Your goal:
Print the data exactly as it is given, please.
== Input material
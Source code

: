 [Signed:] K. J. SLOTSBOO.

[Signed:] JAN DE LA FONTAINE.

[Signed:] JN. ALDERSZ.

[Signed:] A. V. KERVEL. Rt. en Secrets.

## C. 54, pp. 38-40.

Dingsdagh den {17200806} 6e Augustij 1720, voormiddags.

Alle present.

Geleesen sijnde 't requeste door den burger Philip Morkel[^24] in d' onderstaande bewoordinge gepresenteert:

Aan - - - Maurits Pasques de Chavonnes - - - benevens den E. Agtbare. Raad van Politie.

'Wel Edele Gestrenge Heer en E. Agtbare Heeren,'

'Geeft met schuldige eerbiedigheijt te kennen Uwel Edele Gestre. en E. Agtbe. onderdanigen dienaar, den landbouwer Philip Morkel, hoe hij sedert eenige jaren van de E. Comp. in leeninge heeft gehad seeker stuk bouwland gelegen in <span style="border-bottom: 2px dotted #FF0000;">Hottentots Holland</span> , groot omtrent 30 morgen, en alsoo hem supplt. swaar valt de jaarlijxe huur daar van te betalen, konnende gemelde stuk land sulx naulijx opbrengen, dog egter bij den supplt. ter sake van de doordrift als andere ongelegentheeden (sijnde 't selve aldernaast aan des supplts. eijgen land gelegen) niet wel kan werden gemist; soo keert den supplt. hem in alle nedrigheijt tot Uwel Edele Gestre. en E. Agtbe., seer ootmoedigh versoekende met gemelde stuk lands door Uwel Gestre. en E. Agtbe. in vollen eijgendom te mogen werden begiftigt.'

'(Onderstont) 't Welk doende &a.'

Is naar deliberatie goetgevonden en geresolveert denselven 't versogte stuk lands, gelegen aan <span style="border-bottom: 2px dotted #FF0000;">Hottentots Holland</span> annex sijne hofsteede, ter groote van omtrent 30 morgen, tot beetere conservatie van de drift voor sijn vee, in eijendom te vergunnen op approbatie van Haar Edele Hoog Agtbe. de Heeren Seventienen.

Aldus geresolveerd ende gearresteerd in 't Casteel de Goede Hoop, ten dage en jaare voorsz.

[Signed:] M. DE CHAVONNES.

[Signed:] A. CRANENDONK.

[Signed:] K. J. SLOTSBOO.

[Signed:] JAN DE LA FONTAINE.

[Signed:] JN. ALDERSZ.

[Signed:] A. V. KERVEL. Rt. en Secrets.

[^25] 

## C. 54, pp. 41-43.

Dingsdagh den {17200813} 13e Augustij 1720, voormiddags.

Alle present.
====
Result of this task:
Source code

: [Signed:] K. J. SLOTSBOO.

[Signed:] JAN DE LA FONTAINE.

[Signed:] JN. ALDERSZ.

[Signed:] A. V. KERVEL. Rt. en Secrets.

## C. 54, pp. 38-40.

Dingsdagh den {17200806} 6e Augustij 1720, voormiddags.

Alle present.

Geleesen sijnde 't requeste door den burger Philip Morkel[^24] in d' onderstaande bewoordinge gepresenteert:

Aan - - - Maurits Pasques de Chavonnes - - - benevens den E. Agtbare. Raad van Politie.

'Wel Edele Gestrenge Heer en E. Agtbare Heeren,'

'Geeft met schuldige eerbiedigheijt te kennen Uwel Edele Gestre. en E. Agtbe. onderdanigen dienaar, den landbouwer Philip Morkel, hoe hij sedert eenige jaren van de E. Comp. in leeninge heeft gehad seeker stuk bouwland gelegen in <span style="border-bottom: 2px dotted #FF0000;">Hottentots Holland</span> , groot omtrent 30 morgen, en alsoo hem supplt. swaar valt de jaarlijxe huur daar van te betalen, konnende gemelde stuk land sulx naulijx opbrengen, dog egter bij den supplt. ter sake van de doordrift als andere ongelegentheeden (sijnde 't selve aldernaast aan des supplts. eijgen land gelegen) niet wel kan werden gemist; soo keert den supplt. hem in alle nedrigheijt tot Uwel Edele Gestre. en E. Agtbe., seer ootmoedigh versoekende met gemelde stuk lands door Uwel Gestre. en E. Agtbe. in vollen eijgendom te mogen werden begiftigt.'

'(Onderstont) 't Welk doende &a.'

Is naar deliberatie goetgevonden en geresolveert denselven 't versogte stuk lands, gelegen aan <span style="border-bottom: 2px dotted #FF0000;">Hottentots Holland</span> annex sijne hofsteede, ter groote van omtrent 30 morgen, tot beetere conservatie van de drift voor sijn vee, in eijendom te vergunnen op approbatie van Haar Edele Hoog Agtbe. de Heeren Seventienen.

Aldus geresolveerd ende gearresteerd in 't Casteel de Goede Hoop, ten dage en jaare voorsz.

[Signed:] M. DE CHAVONNES.

[Signed:] A. CRANENDONK.

[Signed:] K. J. SLOTSBOO.

[Signed:] JAN DE LA FONTAINE.

[Signed:] JN. ALDERSZ.

[Signed:] A. V. KERVEL. Rt. en Secrets.

[^25] 

## C. 54, pp. 41-43.

Dingsdagh den {17200813} 13e Augustij 1720, voormiddags.

Alle present.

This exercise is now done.